Feb 13, 2013
By Chealsia Smedley
Kissing bugs have nothing to do with spreading love and affection. Triatomines, also known as kissing bugs, are insect vectors that suck the blood of humans and animals, and are often responsible for transmitting Chagas disease.
Ohio University biomedical science professor Mario Grijalva will discuss Chagas disease and some various ways to battle it during his Science Café discussion titled "Combating Tropical Disease through Social Development." The discussion will take place at 5 p.m.

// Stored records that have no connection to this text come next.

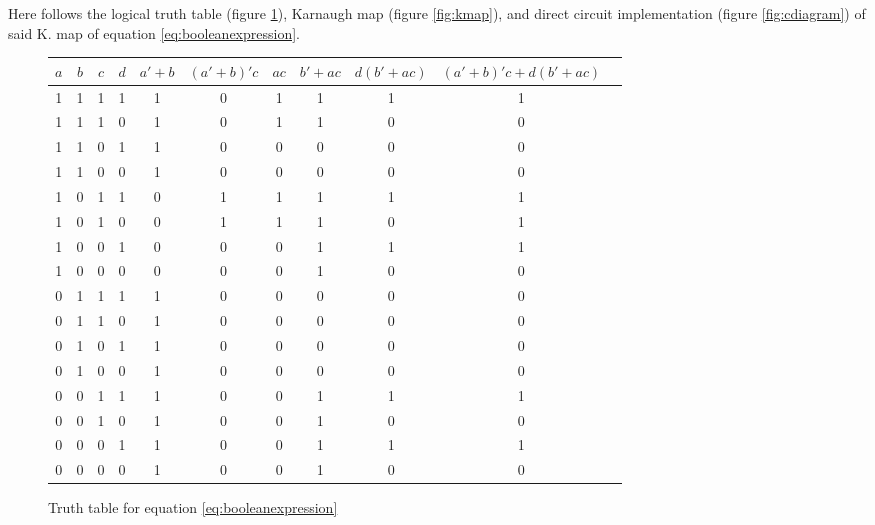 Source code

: \documentclass[11pt]{article}
\begin{document}
\begin{question}

	Here follows the logical truth table (figure \ref{fig:ttable}), Karnaugh map (figure \ref{fig:kmap}), and direct circuit
	implementation (figure \ref{fig:cdiagram}) of said K. map of equation \ref{eq:booleanexpression}.

	\begin{figure}[h]
		\begin{center}
			\begin{tabular} {c c c c | c c c c c c c}
				$a$ & $b$ & $c$ & $d$ & $a'+b$ & $(a'+b)'c$ & $ac$ & $b'+ac$ & $d(b'+ac)$ & $(a'+b)'c+d(b'+ac)$ \\
				\hline
				1 & 1 & 1 & 1 & 1 & 0 & 1 & 1 & 1 & 1 \\
				1 & 1 & 1 & 0 & 1 & 0 & 1 & 1 & 0 & 0 \\
				1 & 1 & 0 & 1 & 1 & 0 & 0 & 0 & 0 & 0 \\
				1 & 1 & 0 & 0 & 1 & 0 & 0 & 0 & 0 & 0 \\
				1 & 0 & 1 & 1 & 0 & 1 & 1 & 1 & 1 & 1 \\
				1 & 0 & 1 & 0 & 0 & 1 & 1 & 1 & 0 & 1 \\
				1 & 0 & 0 & 1 & 0 & 0 & 0 & 1 & 1 & 1 \\
				1 & 0 & 0 & 0 & 0 & 0 & 0 & 1 & 0 & 0 \\
				0 & 1 & 1 & 1 & 1 & 0 & 0 & 0 & 0 & 0 \\
				0 & 1 & 1 & 0 & 1 & 0 & 0 & 0 & 0 & 0 \\
				0 & 1 & 0 & 1 & 1 & 0 & 0 & 0 & 0 & 0 \\
				0 & 1 & 0 & 0 & 1 & 0 & 0 & 0 & 0 & 0 \\
				0 & 0 & 1 & 1 & 1 & 0 & 0 & 1 & 1 & 1 \\
				0 & 0 & 1 & 0 & 1 & 0 & 0 & 1 & 0 & 0 \\
				0 & 0 & 0 & 1 & 1 & 0 & 0 & 1 & 1 & 1 \\
				0 & 0 & 0 & 0 & 1 & 0 & 0 & 1 & 0 & 0 \\
			\end{tabular}
		\end{center}
		\caption{\label{fig:ttable} Truth table for equation \ref{eq:booleanexpression}}
	\end{figure}

	\begin{figure}[h]
		\begin{center}
\end{center}
\end{figure}
\end{question}
\end{document}
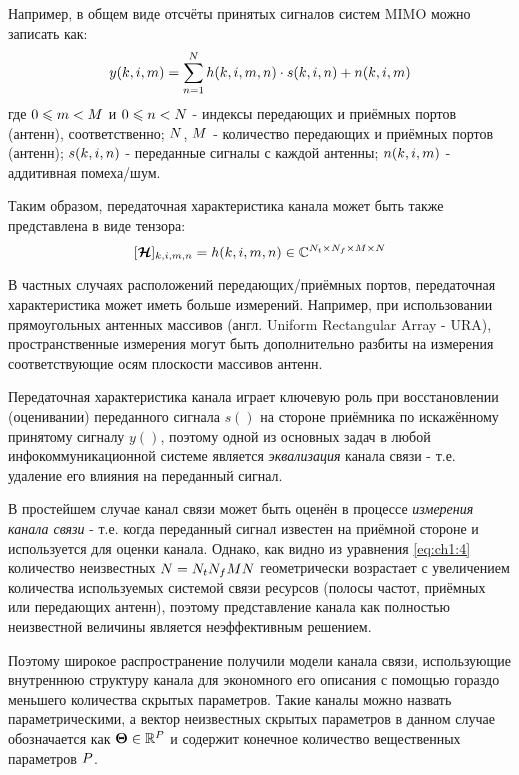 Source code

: Например, в общем виде отсчёты принятых сигналов систем MIMO можно записать как:
\begin{equation}
\label{eq:ch1:3}
y(k,i,{m}) = \sum_{{n}=1}^{{N}} h(k,i,{m},{n})\cdot s(k,i,{n}) + n(k,i,{m})
\end{equation}
где $0\leqslant{m}<{M}$ и $0\leqslant{n}<{N}$ - индексы передающих и приёмных портов (антенн), соответственно; ${N}$, ${M}$ - количество передающих и приёмных портов (антенн); $s(k,i,{n})$ - переданные сигналы с каждой антенны; $n(k,i,{m})$ - аддитивная помеха/шум.

Таким образом, передаточная характеристика канала может быть также представлена в виде тензора:
\begin{equation}
\label{eq:ch1:4}
[\boldsymbol{\mathcal H}]_{k,i,{m},{n}}=h(k,i,{m},{n})\in\mathbb{C}^{N_t\times N_f \times {M} \times {N}}
\end{equation}

В частных случаях расположений передающих/приёмных портов, передаточная характеристика может иметь больше измерений. Например, при использовании прямоугольных антенных массивов (англ. Uniform Rectangular Array - URA), пространственные измерения могут быть дополнительно разбиты на измерения соответствующие осям плоскости массивов антенн.

Передаточная характеристика канала играет ключевую роль при восстановлении (оценивании) переданного сигнала $s()$ на стороне приёмника по искажённому принятому сигналу $y()$, поэтому одной из основных задач в любой инфокоммуникационной системе является \textit{эквализация} канала связи - т.е. удаление его влияния на переданный сигнал. 

В простейшем случае канал связи может быть оценён в процессе \textit{измерения канала связи} - т.е. когда переданный сигнал известен на приёмной стороне и используется для оценки канала. Однако, как видно из уравнения \eqref{eq:ch1:4} количество неизвестных $N=N_tN_f{M}{N}$ геометрически возрастает с увеличением количества используемых системой связи ресурсов (полосы частот, приёмных или передающих антенн), поэтому представление канала как полностью неизвестной величины является неэффективным решением.

Поэтому широкое распространение получили модели канала связи, использующие внутреннюю структуру канала для экономного его описания с помощью гораздо меньшего количества скрытых параметров. Такие каналы можно назвать параметрическими, а вектор неизвестных скрытых параметров в данном случае обозначается как ${\boldsymbol{\Theta}}\in\mathbb{R}^{P}$ и содержит конечное количество вещественных параметров ${P}$.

Wednesday, Feb. 20, in the Baker University Center Front Room.
"Chagas Disease is a hidden disease," said Grijalva. "It is a disease of poverty found within the most vulnerable of the population. It contributes to keeping its victims in poverty as well."
Kissing bugs are often found in houses made of straw, mud, adobe and palm thatch. The disease is most common in the Americas, especial in the rural regions of Latin America.
In order to alleviate the effects of the diseases, Grijalva, a native of Ecuador, developed the Healthy Living Initiative. Each year he takes a group of Ohio University students to Ecuador to work with the community to improve living conditions.
"Science can be used very effectively as a driver of actions to improve people's lives. This is something that the Healthy Living Initiative has accomplished, and it's pretty great to see," said Grijalva.
Science Cafés are a venue for students interested in the sciences and engineering to share their interests with faculty, staff and the community in a friendly and informal setting.